Follow this systematic approach for AWS cost optimization:

┌─────────────────────────────────────────────┐
│ 1. DISCOVER                                 │
│    What are we spending money on?           │
│    Run: find_unused_resources.py            │
│    Run: cost_anomaly_detector.py            │
└─────────────────────────────────────────────┘
                    ↓
┌─────────────────────────────────────────────┐
│ 2. ANALYZE                                  │
│    Where are the optimization opportunities?│
│    Run: rightsizing_analyzer.py             │
│    Run: detect_old_generations.py           │
│    Run: spot_recommendations.py             │
│    Run: analyze_ri_recommendations.py       │
└─────────────────────────────────────────────┘
                    ↓
┌─────────────────────────────────────────────┐
│ 3. PRIORITIZE                               │
│    What should we optimize first?           │
│    - Quick wins (low risk, high savings)    │
│    - Low-hanging fruit (easy to implement)  │
│    - Strategic improvements                 │
└─────────────────────────────────────────────┘
                    ↓
┌─────────────────────────────────────────────┐
│ 4. IMPLEMENT                                │
│    Execute optimization actions             │
│    - Delete unused resources                │
│    - Rightsize instances                    │
│    - Purchase commitments                   │
│    - Migrate to new generations             │
└─────────────────────────────────────────────┘
                    ↓
┌─────────────────────────────────────────────┐
│ 5. MONITOR                                  │
│    Verify savings and track metrics         │
│    - Monthly cost reviews                   │
│    - Tag compliance monitoring              │
│    - Budget variance tracking               │
└─────────────────────────────────────────────┘

Core Workflows

Workflow 1: Monthly Cost Optimization Review

Frequency: Run monthly (first week of each month)
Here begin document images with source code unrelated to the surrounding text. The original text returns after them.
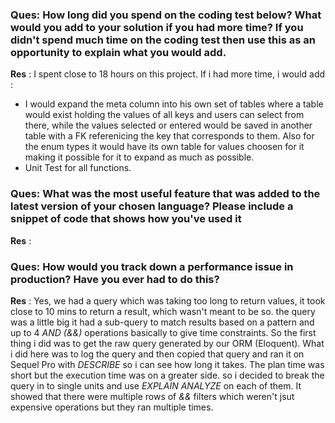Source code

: ### Ques: How long did you spend on the coding test below? What would you add to your solution if you had more time? If you didn't spend much time on the coding test then use this as an opportunity to explain what you would add.
__Res__ : 
I spent close to 18 hours on this project.
If i had more time, i would add :
- I would expand the meta column into his own set of tables where a table would exist holding the values of all keys and users can select from there, while the values selected or entered would be saved in another table with a FK referenicing the key that corresponds to them. Also for the enum types it would have its own table for values choosen for it making it possible for it to expand as much as possible.
- Unit Test for all functions.

### Ques: What was the most useful feature that was added to the latest version of your chosen language? Please include a snippet of code that shows how you've used it
__Res__ :

### Ques: How would you track down a performance issue in production? Have you ever had to do this?
__Res__ : Yes, we had a query which was taking too long to return values, it took close to 10 mins to return a result, which wasn't meant to be so. the query was a little big it had a sub-query to match results based on a pattern and up to 4 *AND (&&)* operations basically to give time constraints. So the first thing i did was to get the raw query generated by our ORM (Eloquent). What i did here was to log the query and then copied that query and ran it on Sequel Pro with *DESCRIBE* so i can see how long it takes. The plan time was short but the execution time was on a greater side. so i decided to break the query in to single units and use *EXPLAIN ANALYZE* on each of them. It showed that there were multiple rows of *&&* filters which weren't jsut expensive operations but they ran multiple times.
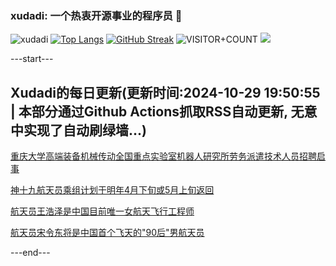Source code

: ### xudadi: 一个热衷开源事业的程序员 👋

![xudadi](https://github-readme-stats-git-masterorgs-github-readme-stats-team.vercel.app/api?username=xudadi)
[![Top Langs](https://github-readme-stats.vercel.app/api/top-langs/?username=xudadi)](https://github.com/anuraghazra/github-readme-stats)
[![GitHub Streak](https://streak-stats.demolab.com?user=xudadi&locale=zh_Hans)](https://git.io/streak-stats)
![VISITOR+COUNT](https://komarev.com/ghpvc/?username=xudadi&label=VISITOR+COUNT)
![](https://raw.githubusercontent.com/xudadi/xudadi/main/assets/github-contribution-grid-snake.svg)


---start---

## Xudadi的每日更新(更新时间:2024-10-29 19:50:55 | 本部分通过Github Actions抓取RSS自动更新, 无意中实现了自动刷绿墙...)

[重庆大学高端装备机械传动全国重点实验室机器人研究所劳务派遣技术人员招聘启事](https://www.gongkaoleida.com/article/2174022)

[神十九航天员乘组计划于明年4月下旬或5月上旬返回](https://m.163.com/news/article/JFLFPCKQ0001899O.html)

[航天员王浩泽是中国目前唯一女航天飞行工程师](https://m.163.com/news/article/JFLFFRHU05346RC6.html)

[航天员宋令东将是中国首个飞天的"90后"男航天员](https://m.163.com/news/article/JFLFFQTB05346RC6.html)

---end---
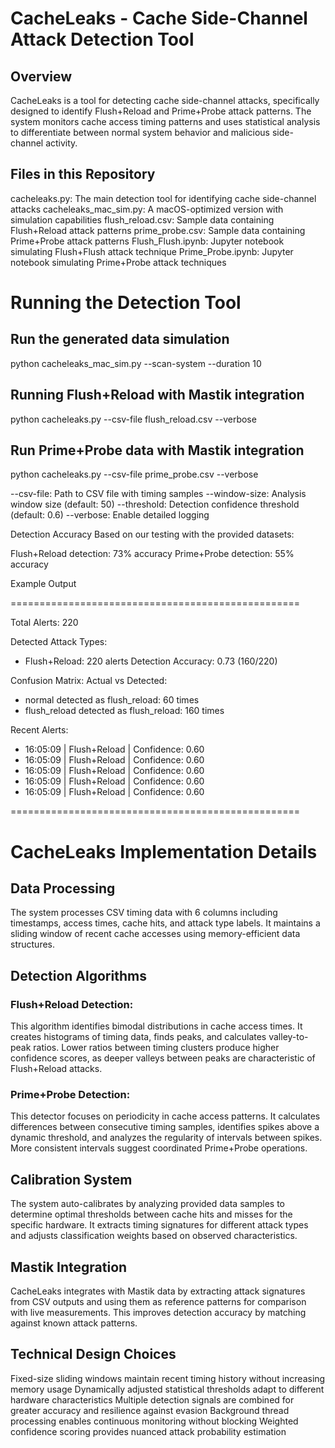 # CacheLeaks - Cache Side-Channel Attack Detection Tool
## Overview
CacheLeaks is a tool for detecting cache side-channel attacks, specifically designed to identify Flush+Reload and Prime+Probe attack patterns. The system monitors cache access timing patterns and uses statistical analysis to differentiate between normal system behavior and malicious side-channel activity.

## Files in this Repository
cacheleaks.py: The main detection tool for identifying cache side-channel attacks
cacheleaks_mac_sim.py: A macOS-optimized version with simulation capabilities
flush_reload.csv: Sample data containing Flush+Reload attack patterns
prime_probe.csv: Sample data containing Prime+Probe attack patterns
Flush_Flush.ipynb: Jupyter notebook simulating Flush+Flush attack technique
Prime_Probe.ipynb: Jupyter notebook simulating Prime+Probe attack techniques

# Running the Detection Tool

## Run the generated data simulation
python cacheleaks_mac_sim.py --scan-system --duration 10

## Running Flush+Reload with Mastik integration
python cacheleaks.py --csv-file flush_reload.csv --verbose

## Run Prime+Probe data with Mastik integration
python cacheleaks.py --csv-file prime_probe.csv --verbose


--csv-file: Path to CSV file with timing samples
--window-size: Analysis window size (default: 50)
--threshold: Detection confidence threshold (default: 0.6)
--verbose: Enable detailed logging

Detection Accuracy
Based on our testing with the provided datasets:

Flush+Reload detection: 73% accuracy
Prime+Probe detection: 55% accuracy

Example Output

==================================================

Total Alerts: 220

Detected Attack Types:
  - Flush+Reload: 220 alerts
Detection Accuracy: 0.73 (160/220)

Confusion Matrix:
  Actual vs Detected:
  - normal detected as flush_reload: 60 times
  - flush_reload detected as flush_reload: 160 times

Recent Alerts:
  - 16:05:09 | Flush+Reload | Confidence: 0.60
  - 16:05:09 | Flush+Reload | Confidence: 0.60
  - 16:05:09 | Flush+Reload | Confidence: 0.60
  - 16:05:09 | Flush+Reload | Confidence: 0.60
  - 16:05:09 | Flush+Reload | Confidence: 0.60

==================================================

# CacheLeaks Implementation Details
## Data Processing
The system processes CSV timing data with 6 columns including timestamps, access times, cache hits, and attack type labels. It maintains a sliding window of recent cache accesses using memory-efficient data structures.
## Detection Algorithms
### Flush+Reload Detection:
This algorithm identifies bimodal distributions in cache access times. It creates histograms of timing data, finds peaks, and calculates valley-to-peak ratios. Lower ratios between timing clusters produce higher confidence scores, as deeper valleys between peaks are characteristic of Flush+Reload attacks.
### Prime+Probe Detection:
This detector focuses on periodicity in cache access patterns. It calculates differences between consecutive timing samples, identifies spikes above a dynamic threshold, and analyzes the regularity of intervals between spikes. More consistent intervals suggest coordinated Prime+Probe operations.
## Calibration System
The system auto-calibrates by analyzing provided data samples to determine optimal thresholds between cache hits and misses for the specific hardware. It extracts timing signatures for different attack types and adjusts classification weights based on observed characteristics.
## Mastik Integration
CacheLeaks integrates with Mastik data by extracting attack signatures from CSV outputs and using them as reference patterns for comparison with live measurements. This improves detection accuracy by matching against known attack patterns.

## Technical Design Choices

Fixed-size sliding windows maintain recent timing history without increasing memory usage
Dynamically adjusted statistical thresholds adapt to different hardware characteristics
Multiple detection signals are combined for greater accuracy and resilience against evasion
Background thread processing enables continuous monitoring without blocking
Weighted confidence scoring provides nuanced attack probability estimation
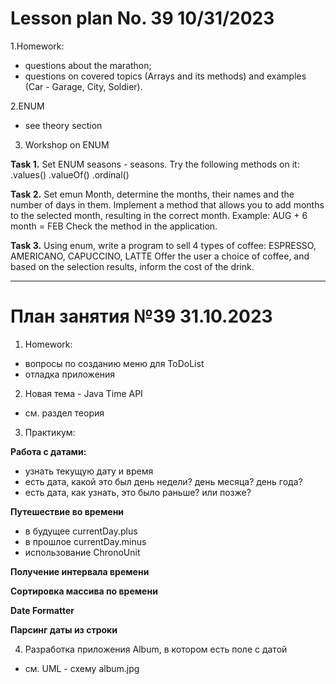 # Lesson plan No. 39 10/31/2023

1.Homework:
- questions about the marathon;
- questions on covered topics (Arrays and its methods) and examples (Car - Garage, City, Soldier).

2.ENUM
- see theory section

3. Workshop on ENUM

**Task 1.**
Set ENUM seasons - seasons.
Try the following methods on it:
.values()
.valueOf()
.ordinal()

**Task 2.**
Set emun Month, determine the months, their names and the number of days in them.
Implement a method that allows you to add months to the selected month, resulting in the correct month.
Example: AUG + 6 month = FEB
Check the method in the application.

**Task 3.**
Using enum, write a program to sell 4 types of coffee:
ESPRESSO,
AMERICANO,
CAPUCCINO,
LATTE
Offer the user a choice of coffee, and based on the selection results, inform the cost of the drink.

___________________________________________

# План занятия №39 31.10.2023

1. Homework:
- вопросы по созданию меню для ToDoList
- отладка приложения

2. Новая тема - Java Time API
- см. раздел теория

3. Практикум:

**Работа с датами:**
- узнать текущую дату и время
- есть дата, какой это был день недели? день месяца? день года?
- есть дата, как узнать, это было раньше? или позже?

**Путешествие во времени**
- в будущее currentDay.plus
- в прошлое currentDay.minus
- использование ChronoUnit

**Получение интервала времени**

**Сортировка массива по времени**

**Date Formatter**

**Парсинг даты из строки**

4. Разработка приложения Album, в котором есть поле с датой
- см. UML - схему album.jpg 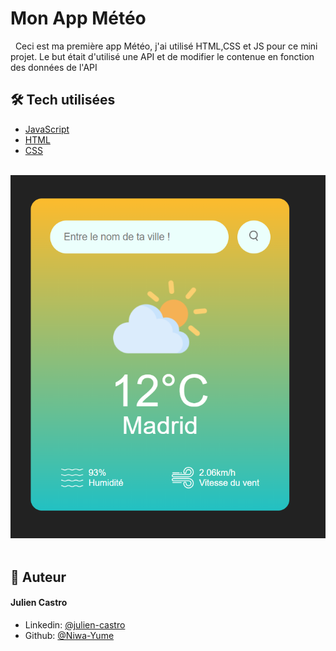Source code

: # Mon App Météo

  
Ceci est ma première app Météo, j'ai utilisé HTML,CSS et JS pour ce mini projet. Le but était d'utilisé une API et de modifier le contenue en fonction des données de l'API
  

## 🛠️ Tech utilisées 
- [JavaScript](https://www.javascript.com)
- [HTML](https://html.com/)
- [CSS](https://www.w3.org/Style/CSS/Overview.fr.html)

    
![alt text](https://github.com/Niwa-Yume/premiere-app-meteo/blob/main/image.png)
        
## 🙇 Auteur
#### Julien Castro
- Linkedin: [@julien-castro](https://www.linkedin.com/in/julien-castro/)
- Github: [@Niwa-Yume](https://github.com/Niwa-Yume)
        
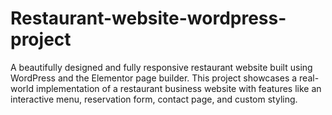 # Restaurant-website-wordpress-project
A beautifully designed and fully responsive restaurant website built using WordPress and the Elementor page builder. This project showcases a real-world implementation of a restaurant business website with features like an interactive menu, reservation form, contact page, and custom styling.
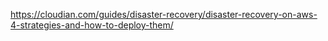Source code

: https://cloudian.com/guides/disaster-recovery/disaster-recovery-on-aws-4-strategies-and-how-to-deploy-them/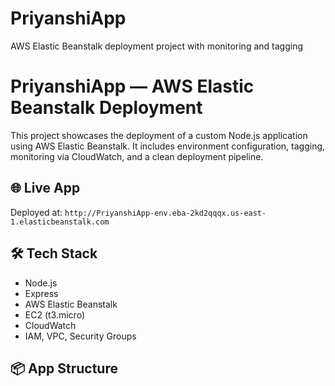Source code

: # PriyanshiApp
AWS Elastic Beanstalk deployment project with monitoring and tagging
# PriyanshiApp — AWS Elastic Beanstalk Deployment

This project showcases the deployment of a custom Node.js application using AWS Elastic Beanstalk. It includes environment configuration, tagging, monitoring via CloudWatch, and a clean deployment pipeline.

## 🌐 Live App
Deployed at: `http://PriyanshiApp-env.eba-2kd2qqqx.us-east-1.elasticbeanstalk.com`

## 🛠️ Tech Stack
- Node.js
- Express
- AWS Elastic Beanstalk
- EC2 (t3.micro)
- CloudWatch
- IAM, VPC, Security Groups

## 📦 App Structure
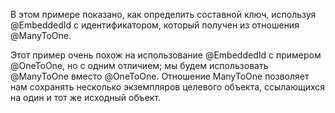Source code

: В этом примере показано, как определить составной ключ, используя @EmbeddedId с идентификатором,
который получен из отношения @ManyToOne.

Этот пример очень похож на использование @EmbeddedId с примером @OneToOne, но с одним отличием;
 мы будем использовать @ManyToOne вместо @OneToOne. Отношение ManyToOne позволяет нам сохранять
  несколько экземпляров целевого объекта, ссылающихся на один и тот же исходный объект.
Step 1: Find Unused Resources

# Scan for waste across all resources
python3 scripts/find_unused_resources.py

# Expected output:
# - Unattached EBS volumes
# - Old snapshots
# - Unused Elastic IPs
# - Idle NAT Gateways
# - Idle EC2 instances
# - Unused load balancers
# - Estimated monthly savings

Step 2: Analyze Cost Anomalies

# Detect unusual spending patterns
python3 scripts/cost_anomaly_detector.py --days 30

# Expected output:
# - Cost spikes and anomalies
# - Top cost drivers
# - Period-over-period comparison
# - 30-day forecast

Step 3: Identify Rightsizing Opportunities

# Find oversized instances
python3 scripts/rightsizing_analyzer.py --days 30

# Expected output:
# - EC2 instances with low utilization
# - RDS instances with low utilization
# - Recommended smaller instance types
# - Estimated savings

Step 4: Generate Monthly Report

# Use the template to compile findings
cp assets/templates/monthly_cost_report.md reports/$(date +%Y-%m)-cost-report.md

# Fill in:
# - Findings from scripts
# - Action items
# - Team cost breakdowns
# - Optimization wins

Step 5: Team Review Meeting

Present findings to engineering teams
Assign optimization tasks
Track action items to completion

Workflow 2: Commitment Purchase Analysis (RI/Savings Plans)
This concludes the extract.